L1f is the minimum for any backend that claims to support float
operations. Backends must disable FMA fusion, disable flush-to-zero,
and use correctly-rounded transcendentals. Backends that cannot achieve
this on specific hardware must either emit software implementations or
decline to support those ops.
### L2f: Float Algebraic
L2f includes L1f and verifies float-specific algebraic laws where they
hold under rounding:
- `FAdd`, `FMul` are commutative (NOT associative — this is verified as
a NEGATIVE law: `(a+b)+c != a+(b+c)` in general).
- `FNeg`, `FAbs` are involutions (`FNeg(FNeg(a)) = a` for all non-NaN).
- `FAdd(a, +0.0) = a` for all non-NaN.
- `FMul(a, 1.0) = a` for all non-NaN.
- `FMul(a, 0.0) = ±0.0 or NaN` per IEEE 754.

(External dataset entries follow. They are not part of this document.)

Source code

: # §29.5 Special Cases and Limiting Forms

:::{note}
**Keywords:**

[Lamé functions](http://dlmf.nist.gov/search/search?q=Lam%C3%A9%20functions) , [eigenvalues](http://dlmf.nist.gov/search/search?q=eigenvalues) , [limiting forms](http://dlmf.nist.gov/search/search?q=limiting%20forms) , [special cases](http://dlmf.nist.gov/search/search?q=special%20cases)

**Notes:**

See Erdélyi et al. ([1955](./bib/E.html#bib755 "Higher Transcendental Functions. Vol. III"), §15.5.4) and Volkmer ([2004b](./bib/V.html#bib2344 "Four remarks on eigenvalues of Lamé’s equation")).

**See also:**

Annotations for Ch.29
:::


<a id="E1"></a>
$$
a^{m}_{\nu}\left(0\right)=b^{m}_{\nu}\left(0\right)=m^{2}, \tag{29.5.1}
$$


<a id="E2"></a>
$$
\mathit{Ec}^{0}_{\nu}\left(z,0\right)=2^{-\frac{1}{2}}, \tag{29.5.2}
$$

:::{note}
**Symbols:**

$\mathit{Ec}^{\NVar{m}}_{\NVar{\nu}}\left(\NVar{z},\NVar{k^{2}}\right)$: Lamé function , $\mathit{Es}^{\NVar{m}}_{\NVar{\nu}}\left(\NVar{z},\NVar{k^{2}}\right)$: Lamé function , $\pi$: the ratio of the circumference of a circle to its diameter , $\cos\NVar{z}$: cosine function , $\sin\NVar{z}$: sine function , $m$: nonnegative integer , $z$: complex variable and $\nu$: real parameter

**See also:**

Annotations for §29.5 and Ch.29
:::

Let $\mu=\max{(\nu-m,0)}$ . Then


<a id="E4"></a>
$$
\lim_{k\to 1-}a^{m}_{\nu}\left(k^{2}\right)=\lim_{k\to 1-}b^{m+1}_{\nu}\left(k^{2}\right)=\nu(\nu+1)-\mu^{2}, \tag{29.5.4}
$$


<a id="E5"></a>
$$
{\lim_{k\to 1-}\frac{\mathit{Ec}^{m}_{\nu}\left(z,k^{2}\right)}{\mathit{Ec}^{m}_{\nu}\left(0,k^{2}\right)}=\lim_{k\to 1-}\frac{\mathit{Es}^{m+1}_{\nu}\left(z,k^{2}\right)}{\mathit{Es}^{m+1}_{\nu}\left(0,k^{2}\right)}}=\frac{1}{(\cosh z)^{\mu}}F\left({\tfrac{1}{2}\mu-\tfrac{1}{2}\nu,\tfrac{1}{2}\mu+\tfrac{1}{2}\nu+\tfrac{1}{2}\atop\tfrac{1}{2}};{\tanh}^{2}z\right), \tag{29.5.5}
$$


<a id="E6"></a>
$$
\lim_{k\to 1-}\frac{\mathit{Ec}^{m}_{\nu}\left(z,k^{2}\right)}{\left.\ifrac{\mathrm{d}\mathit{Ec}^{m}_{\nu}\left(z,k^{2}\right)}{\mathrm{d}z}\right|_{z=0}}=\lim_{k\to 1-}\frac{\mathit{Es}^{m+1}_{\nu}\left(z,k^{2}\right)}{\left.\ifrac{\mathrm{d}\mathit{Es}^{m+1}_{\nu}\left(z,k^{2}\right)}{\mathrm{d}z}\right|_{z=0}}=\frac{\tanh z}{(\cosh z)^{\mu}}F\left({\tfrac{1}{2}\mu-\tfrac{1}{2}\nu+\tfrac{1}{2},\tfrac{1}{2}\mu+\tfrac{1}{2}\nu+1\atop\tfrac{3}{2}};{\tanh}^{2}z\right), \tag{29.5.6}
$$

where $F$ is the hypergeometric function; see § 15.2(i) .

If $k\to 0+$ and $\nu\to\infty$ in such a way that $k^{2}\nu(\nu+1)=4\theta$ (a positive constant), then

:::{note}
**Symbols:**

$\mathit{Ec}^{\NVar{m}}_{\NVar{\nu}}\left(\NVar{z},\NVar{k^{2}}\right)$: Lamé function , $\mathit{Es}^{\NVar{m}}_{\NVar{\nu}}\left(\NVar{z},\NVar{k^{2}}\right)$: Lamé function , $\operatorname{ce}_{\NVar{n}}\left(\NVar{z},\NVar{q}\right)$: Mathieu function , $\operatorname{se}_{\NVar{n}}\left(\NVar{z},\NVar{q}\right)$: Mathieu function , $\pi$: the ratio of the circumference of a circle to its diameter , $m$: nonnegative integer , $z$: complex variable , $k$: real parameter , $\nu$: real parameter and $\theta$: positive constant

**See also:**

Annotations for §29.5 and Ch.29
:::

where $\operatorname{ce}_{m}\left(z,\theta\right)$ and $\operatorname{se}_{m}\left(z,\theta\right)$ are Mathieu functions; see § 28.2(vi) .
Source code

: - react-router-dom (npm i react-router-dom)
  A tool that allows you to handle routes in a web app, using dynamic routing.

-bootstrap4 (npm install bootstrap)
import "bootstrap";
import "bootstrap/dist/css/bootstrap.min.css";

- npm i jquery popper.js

Float algebra is weaker than integer algebra (fewer universal laws hold
exactly under rounding) but the laws that do hold are verified bit-
exactly against the reference.
### L3f: Tensor
L3f includes L1f and verifies that tensor-level operations (matmul,
reduce, elementwise, softmax, layer norm, attention kernels) match a
reference implementation bit-for-bit. Tensor engines are tested on
generated valid programs with random inputs; any divergence from the
reference is a finding.
### L4f: ML Conformance
L4f includes L2f and L3f plus composed engines: full attention blocks,
full layer norm, full softmax with masking, mixed-precision matmul with
declared accumulator types. Backends that pass L4f can run real neural
networks with bit-exact determinism against the reference.
## Approximate Track
### L1a: Approximate Parity
L1a applies to operations explicitly declared as approximate
(`FReduceApprox`, `FSinApprox`, `RcpApprox`, etc.). Each op carries a
declared ULP tolerance. The suite verifies that GPU output is within
the declared tolerance of the reference for every generated input.

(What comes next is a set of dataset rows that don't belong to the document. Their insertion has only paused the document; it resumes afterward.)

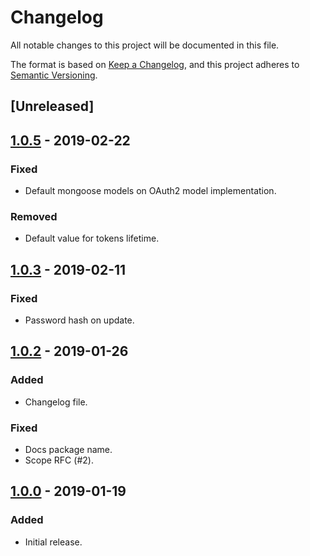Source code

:# Changelog

All notable changes to this project will be documented in this file.

The format is based on [Keep a Changelog](https://keepachangelog.com), and this
project adheres to [Semantic Versioning](https://semver.org).

## [Unreleased]

## [1.0.5](https://github.com/ivyhjk/oauth2-server-mongoose-models/releases/tag/v1.0.5) - 2019-02-22

### Fixed

- Default mongoose models on OAuth2 model implementation.

### Removed

- Default value for tokens lifetime.

## [1.0.3](https://github.com/ivyhjk/oauth2-server-mongoose-models/releases/tag/v1.0.3) - 2019-02-11

### Fixed

- Password hash on update.

## [1.0.2](https://github.com/ivyhjk/oauth2-server-mongoose-models/releases/tag/v1.0.2) - 2019-01-26

### Added

- Changelog file.

### Fixed

- Docs package name.
- Scope RFC (#2).

## [1.0.0](https://github.com/ivyhjk/oauth2-server-mongoose-models/releases/tag/v1.0.0) - 2019-01-19

### Added

- Initial release.

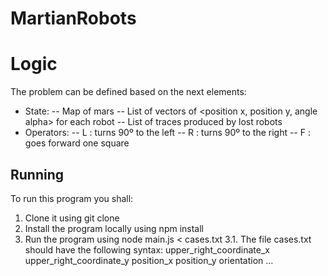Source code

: # MartianRobots

# Logic
The problem can be defined based on the next elements:
- State:
-- Map of mars
-- List of vectors of <position x, position y, angle alpha> for each robot
-- List of traces produced by lost robots
- Operators:
-- L : turns 90º to the left
-- R : turns 90º to the right
-- F : goes forward one square

## Running
To run this program you shall:
1. Clone it using git clone
2. Install the program locally using npm install
3. Run the program using node main.js < cases.txt
3.1. The file cases.txt should have the following syntax:
upper_right_coordinate_x upper_right_coordinate_y
position_x position_y orientation
...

Approximate ops are a separate class with their own verification.
They are NEVER mixed with strict operations in a single certificate
entry. A backend that supports both publishes two entries: one in the
strict float track and one in the approximate track, with different
performance characteristics and different correctness guarantees.
## Strength Ordering
The ordering is strict within each track:
```text
Integer: L1 < L2 < L3 < L4
Float: L1f < L2f < L3f < L4f
Approximate: L1a (single level for now)
```
Within the integer track:
- L4 includes L2 and L3
- L3 includes L1 but not L2
- L2 includes L1
Same within the float track (L4f includes L2f and L3f; L3f includes
L1f but not L2f; L2f includes L1f).
Across tracks: tracks are independent. A backend with L4 integer and
L1f float is fully conforming on integer and minimally conforming on
float.
Passing a higher level carries the claims of the required lower
components within the same track. Failing any required component means
the backend has not achieved that level in that track.